Born in Canton, South Dakota, Lawrence attended Olaf's College in Minnesota, but transferred to the University of South Dakota after his first year. He earned his bachelor's degree 1922. He received his Ph.D. in physics at Yale University in 1925. He remained at Yale as a researcher on the photoelectric effect, becoming an assistant professor in 1927.

In 1928 he was appointed Associate Professor of Physics at the University of California, Berkeley, and two years later he became Professor, being the youngest at Berkeley.

He was called the "Atom Smasher," the man who "held the key" to atomic energy. "He wanted to do 'big physics,' the kind of work that could only be done on a large scale with a lot of people involved," said Herbert York, the first director of the Lawrence Livermore laboratory, as quoted on the lab's official Web site.

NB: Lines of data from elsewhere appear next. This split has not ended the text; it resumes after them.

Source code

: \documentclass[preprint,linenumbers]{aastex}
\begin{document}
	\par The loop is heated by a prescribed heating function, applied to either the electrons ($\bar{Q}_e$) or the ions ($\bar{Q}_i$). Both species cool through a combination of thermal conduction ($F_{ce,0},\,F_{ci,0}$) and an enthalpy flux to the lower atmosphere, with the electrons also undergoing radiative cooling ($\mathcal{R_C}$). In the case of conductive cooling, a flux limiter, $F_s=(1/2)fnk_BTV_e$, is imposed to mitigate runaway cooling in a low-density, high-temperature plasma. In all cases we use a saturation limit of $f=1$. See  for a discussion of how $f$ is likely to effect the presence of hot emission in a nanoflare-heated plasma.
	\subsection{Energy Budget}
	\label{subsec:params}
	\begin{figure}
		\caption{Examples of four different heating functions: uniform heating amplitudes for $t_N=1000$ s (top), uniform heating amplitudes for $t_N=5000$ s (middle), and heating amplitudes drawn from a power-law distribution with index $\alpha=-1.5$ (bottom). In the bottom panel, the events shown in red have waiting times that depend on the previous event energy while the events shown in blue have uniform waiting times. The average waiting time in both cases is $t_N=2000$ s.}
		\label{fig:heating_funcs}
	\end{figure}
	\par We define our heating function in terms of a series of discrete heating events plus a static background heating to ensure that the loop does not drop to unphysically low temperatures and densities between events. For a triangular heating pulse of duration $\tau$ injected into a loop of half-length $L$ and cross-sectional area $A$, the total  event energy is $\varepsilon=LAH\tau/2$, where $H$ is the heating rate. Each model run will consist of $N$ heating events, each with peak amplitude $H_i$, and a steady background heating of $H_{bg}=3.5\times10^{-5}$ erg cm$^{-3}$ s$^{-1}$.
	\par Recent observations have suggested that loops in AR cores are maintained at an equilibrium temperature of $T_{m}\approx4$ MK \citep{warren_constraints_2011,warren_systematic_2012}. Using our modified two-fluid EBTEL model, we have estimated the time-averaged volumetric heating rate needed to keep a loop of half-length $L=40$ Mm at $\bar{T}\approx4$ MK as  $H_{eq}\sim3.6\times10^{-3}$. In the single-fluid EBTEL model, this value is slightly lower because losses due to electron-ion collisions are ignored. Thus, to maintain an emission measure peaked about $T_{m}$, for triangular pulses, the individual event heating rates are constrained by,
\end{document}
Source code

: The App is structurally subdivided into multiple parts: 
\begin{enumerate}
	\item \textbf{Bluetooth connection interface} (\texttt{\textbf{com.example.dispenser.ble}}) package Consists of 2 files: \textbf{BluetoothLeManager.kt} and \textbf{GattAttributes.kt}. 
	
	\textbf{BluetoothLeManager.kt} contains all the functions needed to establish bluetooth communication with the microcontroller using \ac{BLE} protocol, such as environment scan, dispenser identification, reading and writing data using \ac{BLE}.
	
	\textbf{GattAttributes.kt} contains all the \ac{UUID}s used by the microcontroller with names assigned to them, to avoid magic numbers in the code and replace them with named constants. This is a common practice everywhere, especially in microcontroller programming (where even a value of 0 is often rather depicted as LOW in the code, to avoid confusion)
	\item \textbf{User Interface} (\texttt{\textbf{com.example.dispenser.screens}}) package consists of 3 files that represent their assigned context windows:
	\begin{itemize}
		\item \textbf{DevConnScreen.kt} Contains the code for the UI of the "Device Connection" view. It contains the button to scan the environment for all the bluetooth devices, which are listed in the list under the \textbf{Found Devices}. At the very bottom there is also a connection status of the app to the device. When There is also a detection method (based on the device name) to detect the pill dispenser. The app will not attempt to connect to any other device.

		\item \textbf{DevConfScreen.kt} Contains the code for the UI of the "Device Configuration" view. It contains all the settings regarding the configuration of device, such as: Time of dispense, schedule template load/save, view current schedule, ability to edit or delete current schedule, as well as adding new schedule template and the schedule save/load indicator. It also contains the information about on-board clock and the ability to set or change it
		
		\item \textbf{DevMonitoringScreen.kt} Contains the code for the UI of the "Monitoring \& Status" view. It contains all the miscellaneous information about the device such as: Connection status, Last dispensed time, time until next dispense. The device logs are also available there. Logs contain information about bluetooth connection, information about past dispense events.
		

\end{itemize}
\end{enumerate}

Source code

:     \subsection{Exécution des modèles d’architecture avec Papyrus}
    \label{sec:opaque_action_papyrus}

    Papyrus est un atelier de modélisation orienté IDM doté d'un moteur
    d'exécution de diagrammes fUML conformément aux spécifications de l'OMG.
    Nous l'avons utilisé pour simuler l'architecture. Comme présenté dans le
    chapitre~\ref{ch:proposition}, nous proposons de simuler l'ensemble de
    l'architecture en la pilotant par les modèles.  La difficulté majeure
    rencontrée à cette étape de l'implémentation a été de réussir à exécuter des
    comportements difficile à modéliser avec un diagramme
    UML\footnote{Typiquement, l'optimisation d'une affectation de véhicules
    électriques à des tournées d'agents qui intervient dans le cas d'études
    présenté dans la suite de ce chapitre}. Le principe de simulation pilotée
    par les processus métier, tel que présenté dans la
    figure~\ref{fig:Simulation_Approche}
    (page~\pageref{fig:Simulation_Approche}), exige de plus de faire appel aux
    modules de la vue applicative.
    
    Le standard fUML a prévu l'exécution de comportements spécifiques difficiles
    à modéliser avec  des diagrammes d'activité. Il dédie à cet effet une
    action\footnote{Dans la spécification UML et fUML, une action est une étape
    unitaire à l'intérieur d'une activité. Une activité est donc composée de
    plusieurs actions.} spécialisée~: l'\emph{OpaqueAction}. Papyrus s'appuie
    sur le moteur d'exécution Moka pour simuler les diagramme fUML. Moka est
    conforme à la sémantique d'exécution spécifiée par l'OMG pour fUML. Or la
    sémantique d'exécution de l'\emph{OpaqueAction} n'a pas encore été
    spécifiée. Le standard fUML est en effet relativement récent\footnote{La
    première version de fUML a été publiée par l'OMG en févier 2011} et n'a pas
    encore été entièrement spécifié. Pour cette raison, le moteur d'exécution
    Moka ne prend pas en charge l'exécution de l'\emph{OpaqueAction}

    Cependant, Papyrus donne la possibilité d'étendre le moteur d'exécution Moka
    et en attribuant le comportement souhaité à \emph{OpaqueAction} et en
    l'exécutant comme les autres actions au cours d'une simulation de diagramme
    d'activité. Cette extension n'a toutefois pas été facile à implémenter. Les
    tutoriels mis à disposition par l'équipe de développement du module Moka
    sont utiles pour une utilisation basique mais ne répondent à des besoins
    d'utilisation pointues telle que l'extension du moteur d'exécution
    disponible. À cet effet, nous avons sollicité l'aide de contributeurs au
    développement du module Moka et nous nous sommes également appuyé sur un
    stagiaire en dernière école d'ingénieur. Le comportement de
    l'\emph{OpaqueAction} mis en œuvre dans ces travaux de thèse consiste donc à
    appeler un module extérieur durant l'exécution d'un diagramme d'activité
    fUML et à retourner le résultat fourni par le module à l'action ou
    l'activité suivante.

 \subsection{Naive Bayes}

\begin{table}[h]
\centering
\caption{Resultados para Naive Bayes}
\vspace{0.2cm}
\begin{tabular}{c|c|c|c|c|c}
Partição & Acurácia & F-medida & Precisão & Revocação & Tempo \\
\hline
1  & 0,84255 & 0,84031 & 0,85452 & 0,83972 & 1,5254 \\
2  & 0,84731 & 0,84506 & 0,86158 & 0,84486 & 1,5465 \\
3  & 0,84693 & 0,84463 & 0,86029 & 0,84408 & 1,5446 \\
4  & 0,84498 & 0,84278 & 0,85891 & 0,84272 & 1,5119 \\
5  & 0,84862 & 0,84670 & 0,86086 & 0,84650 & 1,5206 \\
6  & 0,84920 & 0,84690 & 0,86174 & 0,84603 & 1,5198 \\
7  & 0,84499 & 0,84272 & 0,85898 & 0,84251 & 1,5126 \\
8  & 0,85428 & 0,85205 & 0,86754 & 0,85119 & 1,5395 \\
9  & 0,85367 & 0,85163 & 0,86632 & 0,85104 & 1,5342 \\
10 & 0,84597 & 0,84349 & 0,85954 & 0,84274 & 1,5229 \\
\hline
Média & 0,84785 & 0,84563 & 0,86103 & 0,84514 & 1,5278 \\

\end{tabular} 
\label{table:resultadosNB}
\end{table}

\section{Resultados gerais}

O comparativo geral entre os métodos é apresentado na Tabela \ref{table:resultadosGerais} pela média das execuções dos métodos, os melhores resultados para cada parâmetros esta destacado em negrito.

The invention that brought Lawrence to international fame started out as a sketch on a scrap of paper. While sitting in the library one evening, Lawrence glanced over a journal article and was intrigued by one of the diagrams. The idea was to produce very high energy particles required for atomic disintegration by means of a succession of very small "pushes." Lawrence told his colleagues that he had found a method for obtaining particles of very high energy without the use of any high voltage.

The first model of Lawrence's cyclotron was made out of wire and sealing wax and probably cost $25 in all. And it worked: When Lawrence applied 2,000 volts of electricity to his makeshift cyclotron, he got 80,000-volt projectiles spinning around. He had discovered a way to "smash" atoms, and in doing so he unwittingly paved the way for the U.S. nuclear weapons program that was to follow a decade later.


Lawrence with Edward Teller and Herb York at the Livermore Lab.

"Without a doubt, Lawrence's finest achievement was inventing the cyclotron," said York. "The cyclotron impacted future scientific advances."

In November 1939, Lawrence won the Nobel Prize in Physics for his work on the cyclotron and its applications. In 1936 he became Director of the University's Radiation Laboratory and served until his death.

President Eisenhower sent Lawrence to Geneva, Switzerland, in July 1958 to negotiate the suspension of nuclear weapons testing with the Soviet Union. Lawrence became ill while in Geneva and was forced to return to Berkeley. He died a month later in Palo Alto, California.

Just 23 days after his death, the Regents of the University of California voted to rename the Lawrence Livermore and Lawrence Berkeley Laboratories after him.